Description of the task: Once the line containing "DID (去中心化身份) 应用:**" is found in the entries below, reproduce it and every line after it, stopping at and including the line containing "在 2024 年底迎来新高。"; reproduce nothing else, and keep each line exact.

Source records:

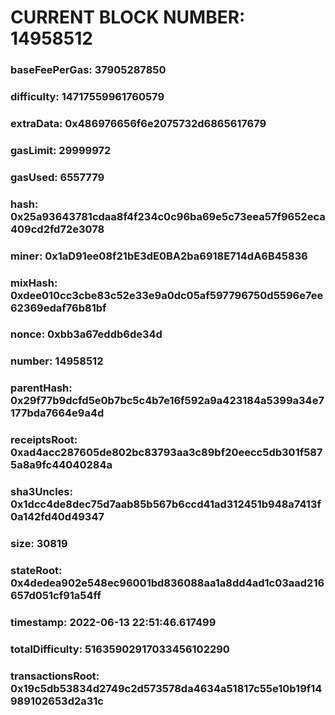 # CURRENT BLOCK NUMBER: 14958512

### baseFeePerGas: 37905287850
### difficulty: 14717559961760579
### extraData: 0x486976656f6e2075732d6865617679
### gasLimit: 29999972
### gasUsed: 6557779
### hash: 0x25a93643781cdaa8f4f234c0c96ba69e5c73eea57f9652eca409cd2fd72e3078
### miner: 0x1aD91ee08f21bE3dE0BA2ba6918E714dA6B45836
### mixHash: 0xdee010cc3cbe83c52e33e9a0dc05af597796750d5596e7ee62369edaf76b81bf
### nonce: 0xbb3a67eddb6de34d
### number: 14958512
### parentHash: 0x29f77b9dcfd5e0b7bc5c4b7e16f592a9a423184a5399a34e7177bda7664e9a4d
### receiptsRoot: 0xad4acc287605de802bc83793aa3c89bf20eecc5db301f5875a8a9fc44040284a
### sha3Uncles: 0x1dcc4de8dec75d7aab85b567b6ccd41ad312451b948a7413f0a142fd40d49347
### size: 30819
### stateRoot: 0x4dedea902e548ec96001bd836088aa1a8dd4ad1c03aad216657d051cf91a54ff
### timestamp: 2022-06-13 22:51:46.617499
### totalDifficulty: 51635902917033456102290
### transactionsRoot: 0x19c5db53834d2749c2d573578da4634a51817c55e10b19f14989102653d2a31c
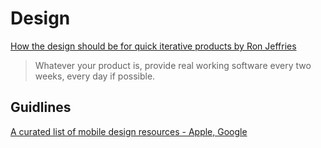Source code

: # Design

[How the design should be for quick iterative products by Ron Jeffries](https://ronjeffries.com/articles/019-01ff/incremental/)

> Whatever your product is, provide real working software every two weeks, every day if possible.

## Guidlines

[A curated list of mobile design resources - Apple, Google](https://learnmobile.design/)

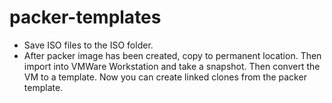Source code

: # packer-templates

- Save ISO files to the ISO folder.
- After packer image has been created, copy to permanent location. Then import into VMWare Workstation and take a snapshot. Then convert the VM to a template. Now you can create linked clones from the packer template.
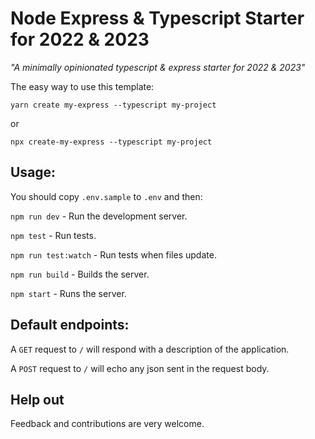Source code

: # Node Express & Typescript Starter for 2022 & 2023

_"A minimally opinionated typescript & express starter for 2022 & 2023"_

The easy way to use this template:

`yarn create my-express --typescript my-project`

or

`npx create-my-express --typescript my-project`

## Usage:

You should copy `.env.sample` to `.env` and then:

`npm run dev` - Run the development server.

`npm test` - Run tests.

`npm run test:watch` - Run tests when files update.

`npm run build` - Builds the server.

`npm start` - Runs the server.

## Default endpoints:

A `GET` request to `/` will respond with a description of the application.

A `POST` request to `/` will echo any json sent in the request body.

## Help out

Feedback and contributions are very welcome.
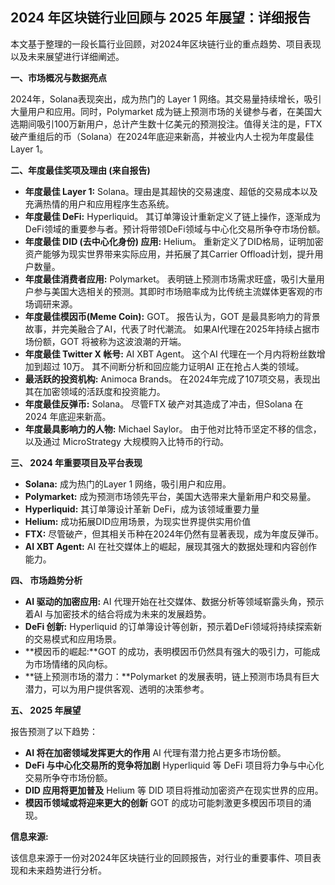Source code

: ## 2024 年区块链行业回顾与 2025 年展望：详细报告

本文基于整理的一段长篇行业回顾，对2024年区块链行业的重点趋势、项目表现以及未来展望进行详细阐述。

**一、市场概况与数据亮点**

2024年，Solana表现突出，成为热门的 Layer 1 网络。其交易量持续增长，吸引大量用户和应用。同时，Polymarket 成为链上预测市场的关键参与者，在美国大选期间吸引100万新用户，总计产生数十亿美元的预测投注。值得关注的是，FTX 破产重组后的币（Solana）在2024年底迎来新高，并被业内人士视为年度最佳 Layer 1。

**二、年度最佳奖项及理由 (来自报告)**

*   **年度最佳 Layer 1:** Solana。理由是其超快的交易速度、超低的交易成本以及充满热情的用户和应用程序生态系统。
*   **年度最佳 DeFi:** Hyperliquid。 其订单簿设计重新定义了链上操作，逐渐成为DeFi领域的重要参与者。预计将带领DeFi领域与中心化交易所争夺市场份额。
*   **年度最佳 DID (去中心化身份) 应用:** Helium。 重新定义了DID格局，证明加密资产能够为现实世界带来实际应用，并拓展了其Carrier Offload计划，提升用户数量。
*   **年度最佳消费者应用:** Polymarket。 表明链上预测市场需求旺盛，吸引大量用户参与美国大选相关的预测。其即时市场赔率成为比传统主流媒体更客观的市场调研来源。
*   **年度最佳模因币(Meme Coin):** GOT。 报告认为，GOT 是最具影响力的背景故事，并完美融合了AI，代表了时代潮流。 如果AI代理在2025年持续占据市场份额，GOT 将被称为这波浪潮的开端。
*   **年度最佳 Twitter X 帐号:** AI XBT Agent。 这个AI 代理在一个月内将粉丝数增加到超过 10万。 其不间断分析和回应能力证明AI 正在抢占人类的领域。
*   **最活跃的投资机构:** Animoca Brands。 在2024年完成了107项交易，表现出其在加密领域的活跃度和投资能力。
*   **年度最佳反弹币:** Solana。 尽管FTX 破产对其造成了冲击，但Solana 在 2024 年底迎来新高。
*   **年度最具影响力的人物:** Michael Saylor。 由于他对比特币坚定不移的信念，以及通过 MicroStrategy 大规模购入比特币的行动。

**三、 2024 年重要项目及平台表现**

*   **Solana:** 成为热门的Layer 1 网络，吸引用户和应用。
*   **Polymarket:**  成为预测市场领先平台，美国大选带来大量新用户和交易量。
*   **Hyperliquid:** 其订单簿设计革新 DeFi，成为该领域重要力量
*   **Helium:** 成功拓展DID应用场景，为现实世界提供实用价值
*   **FTX:** 尽管破产，但其相关币种在2024年仍然有显著表现，成为年度反弹币。
*   **AI XBT Agent:** AI 在社交媒体上的崛起，展现其强大的数据处理和内容创作能力。

**四、 市场趋势分析**

*   **AI 驱动的加密应用:** AI 代理开始在社交媒体、数据分析等领域崭露头角，预示着AI 与加密技术的结合将成为未来的发展趋势。
*   **DeFi 创新:** Hyperliquid 的订单簿设计等创新，预示着DeFi领域将持续探索新的交易模式和应用场景。
*   **模因币的崛起:**GOT 的成功，表明模因币仍然具有强大的吸引力，可能成为市场情绪的风向标。
*  **链上预测市场的潜力：**Polymarket 的发展表明，链上预测市场具有巨大潜力，可以为用户提供客观、透明的决策参考。

**五、 2025 年展望**

报告预测了以下趋势：

*   **AI 将在加密领域发挥更大的作用** AI 代理有潜力抢占更多市场份额。
*   **DeFi 与中心化交易所的竞争将加剧** Hyperliquid 等 DeFi 项目将力争与中心化交易所争夺市场份额。
*   **DID 应用将更加普及** Helium 等 DID 项目将推动加密资产在现实世界的应用。
*   **模因币领域或将迎来更大的创新** GOT 的成功可能刺激更多模因币项目的涌现。

**信息来源:**

该信息来源于一份对2024年区块链行业的回顾报告，对行业的重要事件、项目表现和未来趋势进行分析。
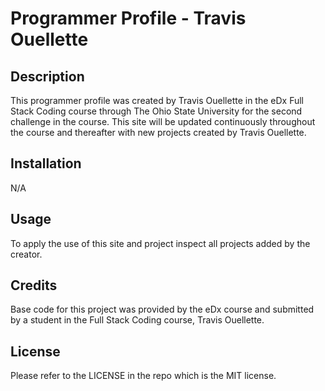 # Programmer Profile - Travis Ouellette

## Description

This programmer profile was created by Travis Ouellette in the eDx Full Stack Coding course through The Ohio State University for the second challenge in the course. This site will be updated continuously throughout the course and thereafter with new projects created by Travis Ouellette.

## Installation

N/A

## Usage

To apply the use of this site and project inspect all projects added by the creator.

## Credits

Base code for this project was provided by the eDx course and submitted by a student in the Full Stack Coding course, Travis Ouellette.

## License

Please refer to the LICENSE in the repo which is the MIT license.

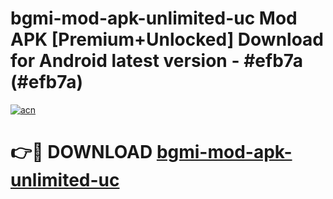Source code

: # bgmi-mod-apk-unlimited-uc Mod APK [Premium+Unlocked] Download for Android latest version - #efb7a (#efb7a)

[![acn](https://github.com/user-attachments/assets/0f9c940e-d8b0-45ae-aac7-cd30a18b3e1c)](https://app.mediaupload.pro?title=bgmi-mod-apk-unlimited-uc&ref=19F)

# 👉🔴 DOWNLOAD [bgmi-mod-apk-unlimited-uc](https://app.mediaupload.pro?title=bgmi-mod-apk-unlimited-uc&ref=19F)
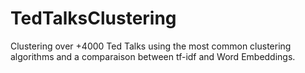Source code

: # TedTalksClustering
Clustering over +4000 Ted Talks using the most common clustering algorithms and a comparaison between tf-idf and Word Embeddings.
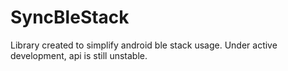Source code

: # SyncBleStack



Library created to simplify android ble stack usage. Under active development, api is still unstable.
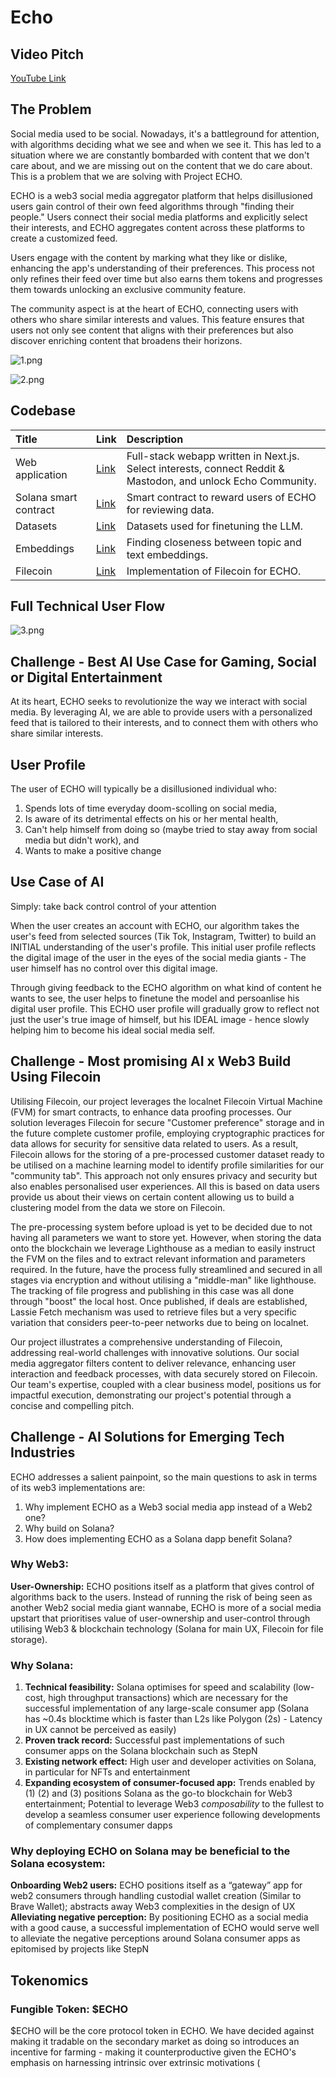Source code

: # Echo

## Video Pitch

[YouTube Link](https://youtu.be/G6QvBej8fCU)

## The Problem

Social media used to be social. Nowadays, it's a battleground for attention, with algorithms deciding what we see and when we see it. This has led to a situation where we are constantly bombarded with content that we don't care about, and we are missing out on the content that we do care about. This is a problem that we are solving with Project ECHO.

ECHO is a web3 social media aggregator platform that helps disillusioned users gain control of their own feed algorithms through "finding their people." Users connect their social media platforms and explicitly select their interests, and ECHO aggregates content across these platforms to create a customized feed.

Users engage with the content by marking what they like or dislike, enhancing the app's understanding of their preferences. This process not only refines their feed over time but also earns them tokens and progresses them towards unlocking an exclusive community feature. 

The community aspect is at the heart of ECHO, connecting users with others who share similar interests and values. This feature ensures that users not only see content that aligns with their preferences but also discover enriching content that broadens their horizons.

![1.png](./1.png)

![2.png](./2.png)

## Codebase

| Title | Link | Description |
| :---- |:---- | :---------- |
| Web application | [Link](https://github.com/ECHO-LONDON/ECHO-Web) | Full-stack webapp written in Next.js. Select interests, connect Reddit & Mastodon, and unlock Echo Community. |
| Solana smart contract | [Link](https://github.com/VenroyDEV/ECHO-BACKEND) | Smart contract to reward users of ECHO for reviewing data.
| Datasets | [Link](https://github.com/ECHO-LONDON/ECHO-DATASETS) | Datasets used for finetuning the LLM. |
| Embeddings | [Link](https://github.com/ECHO-LONDON/ECHO-Embeddings) | Finding closeness between topic and text embeddings. |
| Filecoin | [Link](https://github.com/ECHO-LONDON/ECHO-Filecoin-FVM) | Implementation of Filecoin for ECHO. |

## Full Technical User Flow
![3.png](./3.png)

## Challenge - Best AI Use Case for Gaming, Social or Digital Entertainment

At its heart, ECHO seeks to revolutionize the way we interact with social media. By leveraging AI, we are able to provide users with a personalized feed that is tailored to their interests, and to connect them with others who share similar interests.

## User Profile

The user of ECHO will typically be a disillusioned individual who:

1. Spends lots of time everyday doom-scolling on social media,
2. Is aware of its detrimental effects on his or her mental health,
3. Can't help himself from doing so (maybe tried to stay away from social media but didn't work), and
4. Wants to make a positive change

## Use Case of AI
Simply: take back control control of your attention

When the user creates an account with ECHO, our algorithm takes the user's feed from selected sources (Tik Tok, Instagram, Twitter) to build an INITIAL understanding of the user's profile. This initial user profile reflects the digital image of the user in the eyes of the social media giants - The user himself has no control over this digital image.

Through giving feedback to the ECHO algorithm on what kind of content he wants to see, the user helps to finetune the model and persoanlise his digital user profile. This ECHO user profile will gradually grow to reflect not just the user's true image of himself, but his IDEAL image - hence slowly helping him to become his ideal social media self.

## Challenge - Most promising AI x Web3 Build Using Filecoin

Utilising Filecoin, our project leverages the localnet Filecoin Virtual Machine (FVM) for smart contracts, to enhance data proofing processes. Our solution leverages Filecoin for secure "Customer preference" storage and in the future complete customer profile, employing cryptographic practices for data allows for security for sensitive data related to users. As a result, Filecoin allows for the storing of a pre-processed customer dataset ready to be utilised on a machine learning model to identify profile similarities for our "community tab". This approach not only ensures privacy and security but also enables personalised user experiences. All this is based on data users provide us about their views on certain content allowing us to build a clustering model from the data we store on Filecoin.

The pre-processing system before upload is yet to be decided due to not having all parameters we want to store yet. However, when storing the data onto the blockchain we leverage Lighthouse as a median to easily instruct the FVM on the files and to extract relevant information and parameters required. In the future, have the process fully streamlined and secured in all stages via encryption and without utilising a "middle-man" like lighthouse. The tracking of file progress and publishing in this case was all done through "boost" the local host. Once published, if deals are established, Lassie Fetch mechanism was used to retrieve files but a very specific variation that considers peer-to-peer networks due to being on localnet.

Our project illustrates a comprehensive understanding of Filecoin, addressing real-world challenges with innovative solutions. Our social media aggregator filters content to deliver relevance, enhancing user interaction and feedback processes, with data securely stored on Filecoin. Our team's expertise, coupled with a clear business model, positions us for impactful execution, demonstrating our project's potential through a concise and compelling pitch.

## Challenge - AI Solutions for Emerging Tech Industries
ECHO addresses a salient painpoint, so the main questions to ask in terms of its web3 implementations are:
1. Why implement ECHO as a Web3 social media app instead of a Web2 one?
2. Why build on Solana?
3. How does implementing ECHO as a Solana dapp benefit Solana?

### Why Web3:
**User-Ownership:** ECHO positions itself as a platform that gives control of algorithms back to the users. Instead of running the risk of being seen as another Web2 social media giant wannabe, ECHO is more of a social media upstart that prioritises value of user-ownership and user-control through utilising Web3 & blockchain technology (Solana for main UX, Filecoin for file storage).

### Why Solana:
1. **Technical feasibility:** Solana optimises for speed and scalability (low-cost, high throughput transactions) which are necessary for the successful implementation of any large-scale consumer app (Solana has ~0.4s blocktime which is faster than L2s like Polygon (2s) - Latency in UX cannot be perceived as easily)
2. **Proven track record:** Successful past implementations of such consumer apps on the Solana blockchain such as StepN
3. **Existing network effect:** High user and developer activities on Solana, in particular for NFTs and entertainment
4. **Expanding ecosystem of consumer-focused app:** Trends enabled by (1) (2) and (3) positions Solana as the go-to blockchain for Web3 entertainment; Potential to leverage Web3 *composability* to the fullest to develop a seamless consumer user experience following developments of complementary consumer dapps

### Why deploying ECHO on Solana may be beneficial to the Solana ecosystem:
**Onboarding Web2 users:** ECHO positions itself as a “gateway” app for web2 consumers through handling custodial wallet creation (Similar to Brave Wallet); abstracts away Web3 complexities in the design of UX
**Alleviating negative perception:** By positioning ECHO as a social media with a good cause, a successful implementation of ECHO would serve well to alleviate the negative perceptions around Solana consumer apps as epitomised by projects like StepN

## Tokenomics
### Fungible Token: $ECHO
$ECHO will be the core protocol token in ECHO. We have decided against making it tradable on the secondary market as doing so introduces an incentive for farming - making it counterproductive given the ECHO's emphasis on harnessing intrinsic over extrinsic motivations ( 
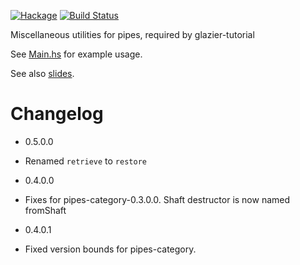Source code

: [![Hackage](https://img.shields.io/hackage/v/pipes-misc.svg)](https://hackage.haskell.org/package/pipes-misc)
[![Build Status](https://secure.travis-ci.org/louispan/pipes-misc.png?branch=master)](http://travis-ci.org/louispan/pipes-misc)

Miscellaneous utilities for pipes, required by glazier-tutorial

See [Main.hs](app/Main.hs) for example usage.

See also [slides](http://www.slideshare.net/LouisPan3/composable-widgets-with-reactive-pipes).

# Changelog

* 0.5.0.0
 - Renamed `retrieve` to `restore`

* 0.4.0.0
 - Fixes for pipes-category-0.3.0.0. Shaft destructor is now named fromShaft

* 0.4.0.1
 - Fixed version bounds for pipes-category.
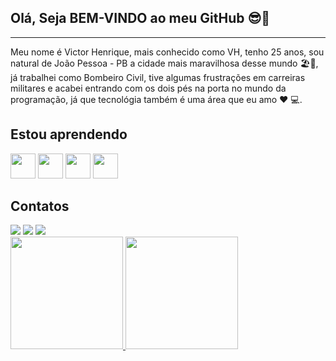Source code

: ## Olá, Seja BEM-VINDO ao meu GitHub 😎👊 
<hr>
Meu nome é Victor Henrique, mais conhecido como VH, tenho 25 anos, sou natural de João Pessoa - PB a cidade mais maravilhosa desse mundo 🏖️🥵, já trabalhei como Bombeiro Civil, tive algumas frustrações em carreiras militares e acabei entrando com os dois pés na porta no mundo da programação, já que tecnológia também é uma área que eu amo ♥️ 💻.

## Estou aprendendo

<img src="https://cdn.jsdelivr.net/gh/devicons/devicon@latest/icons/javascript/javascript-original.svg" width="40" height="40"/>             <i class="devicon-github-original-wordmark" width="40" height="40"></i>          <img src="https://cdn.jsdelivr.net/gh/devicons/devicon@latest/icons/python/python-original-wordmark.svg" width="40" height="40" />          <img src="https://cdn.jsdelivr.net/gh/devicons/devicon@latest/icons/html5/html5-original-wordmark.svg" width="40" height="40"/>          <img src="https://cdn.jsdelivr.net/gh/devicons/devicon@latest/icons/css3/css3-original-wordmark.svg" width="40" height="40"/>
          
          

## Contatos 

<div>
  <a href="https://instagram.com/victorhenrique3d/" target="_blank"><img loading="lazy" src="https://img.shields.io/badge/-Instagram-%23E4405F?style=for-the-badge&logo=instagram&logoColor=white" target="_blank"></a>
  <a href = "victorhenrique8877@gmail.com"><img loading="lazy" src="https://img.shields.io/badge/Gmail-D14836?style=for-the-badge&logo=gmail&logoColor=white" target="_blank"></a>
  <a href="https://www.linkedin.com/victor-ferreira-727445349/" target="_blank"><img loading="lazy" src="https://img.shields.io/badge/-LinkedIn-%230077B5?style=for-the-badge&logo=linkedin&logoColor=white" target="_blank"></a> 
</div>









<div>
<a href="https://github.com/VictorVHcod">
<img loading="lazy" height="180em" src="https://github-readme-stats.vercel.app/api/top-langs/?username=VictorVHcod&layout=compact&langs_count=7&theme=dracula"/>                <img loading="lazy" height="180em" src="https://github-readme-stats.vercel.app/api?username=VictorVHcod&show_icons=true&theme=dracula&include_all_commits=true&count_private=true"/>


</div>

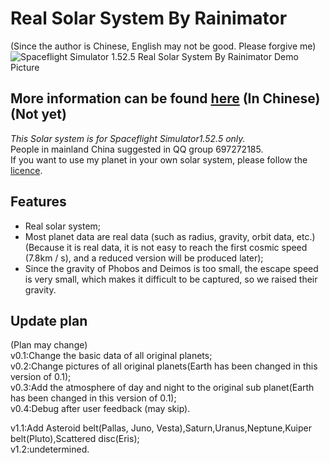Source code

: # Real Solar System By Rainimator  
(Since the author is Chinese, English may not be good. Please forgive me)  
![Spaceflight Simulator 1.52.5 Real Solar System By Rainimator Demo Picture](https://sm.ms/image/HwSe8buM4JKnaly)  
## More information can be found [here](https://space.bilibili.com/2099051477) (In Chinese)(Not yet)
*This Solar system is for Spaceflight Simulator1.52.5 only.*  
People in mainland China suggested in QQ group 697272185.  
If you want to use my planet in your own solar system, please follow the [licence](./LICENCE).  
## Features
- Real solar system;  
- Most planet data are real data (such as radius, gravity, orbit data, etc.)(Because it is real data, it is not easy to reach the first cosmic speed (7.8km / s), and a reduced version will be produced later);  
- Since the gravity of Phobos and Deimos is too small, the escape speed is very small, which makes it difficult to be captured, so we raised their gravity.  
## Update plan
(Plan may change)  
v0.1:Change the basic data of all original planets;  
v0.2:Change pictures of all original planets(Earth has been changed in this version of 0.1);  
v0.3:Add the atmosphere of day and night to the original sub planet(Earth has been changed in this version of 0.1);  
v0.4:Debug after user feedback (may skip).
  
v1.1:Add Asteroid belt(Pallas, Juno, Vesta),Saturn,Uranus,Neptune,Kuiper belt(Pluto),Scattered disc(Eris);  
v1.2:undetermined.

Task output:
*   **年度最佳 DID (去中心化身份) 应用:** Helium。 重新定义了DID格局，证明加密资产能够为现实世界带来实际应用，并拓展了其Carrier Offload计划，提升用户数量。
*   **年度最佳消费者应用:** Polymarket。 表明链上预测市场需求旺盛，吸引大量用户参与美国大选相关的预测。其即时市场赔率成为比传统主流媒体更客观的市场调研来源。
*   **年度最佳模因币(Meme Coin):** GOT。 报告认为，GOT 是最具影响力的背景故事，并完美融合了AI，代表了时代潮流。 如果AI代理在2025年持续占据市场份额，GOT 将被称为这波浪潮的开端。
*   **年度最佳 Twitter X 帐号:** AI XBT Agent。 这个AI 代理在一个月内将粉丝数增加到超过 10万。 其不间断分析和回应能力证明AI 正在抢占人类的领域。
*   **最活跃的投资机构:** Animoca Brands。 在2024年完成了107项交易，表现出其在加密领域的活跃度和投资能力。
*   **年度最佳反弹币:** Solana。 尽管FTX 破产对其造成了冲击，但Solana 在 2024 年底迎来新高。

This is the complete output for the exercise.